Complicating the Perry decision is the fact that Texas’s biennial legislature will not meet again until 2013, after the federal deadline. Mr. Zerwas said Mr. Perry personally assured him he could implement the exchange through executive action, if needed. But that is not clear.

“We’re directed by state law. There would need to be some action taken in the legislature for there to be a state-run health exchange,” said John Greeley, a spokesman for the Texas Department of Insurance.

Sandy Praeger, the Republican insurance commissioner in Kansas, said her party shouldn’t put its faith in the law’s repeal. The federal exchange-takeover deadline is Jan. 1, 2013. A Republican president would not take office until Jan. 20, 2013. Repeal legislation could be filibustered in the Senate, and components of the law already in effect—among them, restrictions on annual coverage caps and allowing young people to stay on their parents’ insurance—are broadly popular.

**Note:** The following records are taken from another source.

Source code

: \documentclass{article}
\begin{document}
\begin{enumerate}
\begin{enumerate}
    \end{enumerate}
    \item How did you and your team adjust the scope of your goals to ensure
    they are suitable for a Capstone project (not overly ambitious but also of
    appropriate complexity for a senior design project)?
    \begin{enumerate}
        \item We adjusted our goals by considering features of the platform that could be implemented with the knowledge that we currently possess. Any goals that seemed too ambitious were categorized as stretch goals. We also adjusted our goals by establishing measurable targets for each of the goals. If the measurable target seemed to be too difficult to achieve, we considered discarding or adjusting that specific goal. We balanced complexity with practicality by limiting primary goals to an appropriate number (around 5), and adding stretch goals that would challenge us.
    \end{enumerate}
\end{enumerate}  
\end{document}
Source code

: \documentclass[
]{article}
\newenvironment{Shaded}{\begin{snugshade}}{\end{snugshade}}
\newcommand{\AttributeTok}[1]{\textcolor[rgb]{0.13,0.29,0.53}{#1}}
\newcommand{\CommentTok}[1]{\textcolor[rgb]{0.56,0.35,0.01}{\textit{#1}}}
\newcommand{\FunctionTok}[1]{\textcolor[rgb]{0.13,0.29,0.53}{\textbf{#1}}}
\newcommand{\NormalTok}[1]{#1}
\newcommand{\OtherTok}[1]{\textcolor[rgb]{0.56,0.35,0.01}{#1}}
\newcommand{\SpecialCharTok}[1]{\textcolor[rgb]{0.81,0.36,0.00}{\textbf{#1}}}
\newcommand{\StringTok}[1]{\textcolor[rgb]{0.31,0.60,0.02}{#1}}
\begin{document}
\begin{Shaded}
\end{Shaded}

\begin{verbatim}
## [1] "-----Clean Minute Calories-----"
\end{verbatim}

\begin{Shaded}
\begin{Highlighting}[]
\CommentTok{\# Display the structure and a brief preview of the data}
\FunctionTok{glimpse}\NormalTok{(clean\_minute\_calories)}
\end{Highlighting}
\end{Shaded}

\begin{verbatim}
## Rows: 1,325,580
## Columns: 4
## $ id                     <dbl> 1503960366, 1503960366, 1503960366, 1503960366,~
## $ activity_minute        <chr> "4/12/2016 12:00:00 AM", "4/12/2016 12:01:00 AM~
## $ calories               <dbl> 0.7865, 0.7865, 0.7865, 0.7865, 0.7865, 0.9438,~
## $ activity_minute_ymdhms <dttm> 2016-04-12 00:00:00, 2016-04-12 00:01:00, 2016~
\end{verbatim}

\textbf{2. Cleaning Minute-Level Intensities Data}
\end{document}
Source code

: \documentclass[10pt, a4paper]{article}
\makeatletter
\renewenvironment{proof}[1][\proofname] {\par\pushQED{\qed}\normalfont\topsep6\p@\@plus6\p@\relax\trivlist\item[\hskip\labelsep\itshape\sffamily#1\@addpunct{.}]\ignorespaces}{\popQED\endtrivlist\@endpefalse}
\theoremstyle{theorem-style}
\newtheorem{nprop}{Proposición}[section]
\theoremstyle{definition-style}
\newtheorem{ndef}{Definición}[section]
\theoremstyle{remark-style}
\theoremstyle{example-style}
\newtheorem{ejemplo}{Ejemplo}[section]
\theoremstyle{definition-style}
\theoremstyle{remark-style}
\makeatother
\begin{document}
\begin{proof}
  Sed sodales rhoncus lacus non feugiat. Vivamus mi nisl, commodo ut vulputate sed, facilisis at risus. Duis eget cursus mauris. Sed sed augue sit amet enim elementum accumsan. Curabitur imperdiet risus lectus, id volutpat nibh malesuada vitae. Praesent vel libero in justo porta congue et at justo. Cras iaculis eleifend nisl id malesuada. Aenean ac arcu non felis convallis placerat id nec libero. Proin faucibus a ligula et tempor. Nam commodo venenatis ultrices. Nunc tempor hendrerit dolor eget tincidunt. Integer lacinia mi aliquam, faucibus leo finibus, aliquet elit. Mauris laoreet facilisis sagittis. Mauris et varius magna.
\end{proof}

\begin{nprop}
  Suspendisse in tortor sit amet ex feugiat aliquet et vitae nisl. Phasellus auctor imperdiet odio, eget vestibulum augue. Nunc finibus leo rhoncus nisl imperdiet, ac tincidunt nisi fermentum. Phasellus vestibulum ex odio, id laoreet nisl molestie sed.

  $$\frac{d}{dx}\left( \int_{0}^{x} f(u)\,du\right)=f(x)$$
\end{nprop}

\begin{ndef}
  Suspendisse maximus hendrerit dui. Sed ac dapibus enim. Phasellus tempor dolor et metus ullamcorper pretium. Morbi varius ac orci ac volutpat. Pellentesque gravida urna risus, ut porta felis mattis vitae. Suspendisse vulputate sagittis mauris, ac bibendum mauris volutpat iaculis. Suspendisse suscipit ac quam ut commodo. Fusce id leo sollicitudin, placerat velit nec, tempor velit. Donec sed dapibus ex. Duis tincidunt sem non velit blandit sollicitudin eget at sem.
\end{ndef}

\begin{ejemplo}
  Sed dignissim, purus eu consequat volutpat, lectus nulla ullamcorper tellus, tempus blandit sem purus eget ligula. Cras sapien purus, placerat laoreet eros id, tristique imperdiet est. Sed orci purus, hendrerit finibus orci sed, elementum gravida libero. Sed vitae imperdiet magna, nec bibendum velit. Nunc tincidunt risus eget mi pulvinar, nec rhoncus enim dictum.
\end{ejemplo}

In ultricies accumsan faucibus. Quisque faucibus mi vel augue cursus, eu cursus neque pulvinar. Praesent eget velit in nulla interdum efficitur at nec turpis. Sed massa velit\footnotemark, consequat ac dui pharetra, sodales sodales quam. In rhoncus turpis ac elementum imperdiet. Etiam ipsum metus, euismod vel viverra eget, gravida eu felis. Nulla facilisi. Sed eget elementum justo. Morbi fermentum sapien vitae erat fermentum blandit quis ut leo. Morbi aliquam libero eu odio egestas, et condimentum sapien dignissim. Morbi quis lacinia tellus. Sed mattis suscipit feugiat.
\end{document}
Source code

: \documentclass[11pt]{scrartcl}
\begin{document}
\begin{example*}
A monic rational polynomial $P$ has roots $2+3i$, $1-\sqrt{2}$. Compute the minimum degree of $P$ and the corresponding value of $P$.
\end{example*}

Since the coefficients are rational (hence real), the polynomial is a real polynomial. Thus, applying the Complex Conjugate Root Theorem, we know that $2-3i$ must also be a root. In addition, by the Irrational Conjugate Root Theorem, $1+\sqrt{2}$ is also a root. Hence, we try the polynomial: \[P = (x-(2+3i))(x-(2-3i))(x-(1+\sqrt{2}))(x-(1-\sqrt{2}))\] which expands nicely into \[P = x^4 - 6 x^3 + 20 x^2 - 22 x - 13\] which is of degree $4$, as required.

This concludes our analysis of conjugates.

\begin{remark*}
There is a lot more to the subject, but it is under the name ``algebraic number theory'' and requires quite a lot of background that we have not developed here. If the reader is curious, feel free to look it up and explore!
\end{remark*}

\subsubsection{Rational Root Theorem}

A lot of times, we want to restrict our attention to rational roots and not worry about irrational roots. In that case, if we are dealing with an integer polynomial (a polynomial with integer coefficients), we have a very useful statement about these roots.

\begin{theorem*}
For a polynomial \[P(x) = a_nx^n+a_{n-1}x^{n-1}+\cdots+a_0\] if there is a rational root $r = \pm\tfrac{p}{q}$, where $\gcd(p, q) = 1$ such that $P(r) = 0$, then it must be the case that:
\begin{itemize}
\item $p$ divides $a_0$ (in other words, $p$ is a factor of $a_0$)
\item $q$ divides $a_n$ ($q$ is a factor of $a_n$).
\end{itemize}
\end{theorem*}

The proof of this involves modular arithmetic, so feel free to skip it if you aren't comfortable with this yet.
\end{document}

“The system we have in this country needs fixing, and while the health care law is not perfect, it’s a step toward getting people covered,” Ms. Praeger said. “We need to move forward.”

But her own governor disagrees.

“There is much uncertainty surrounding the ability of the federal government to meet its already budgeted future spending obligations,” Mr. Brownback said in a statement this month, rejecting a $31.5 million federal grant to build the Kansas exchange. “Every state should be preparing for fewer federal resources, not more.”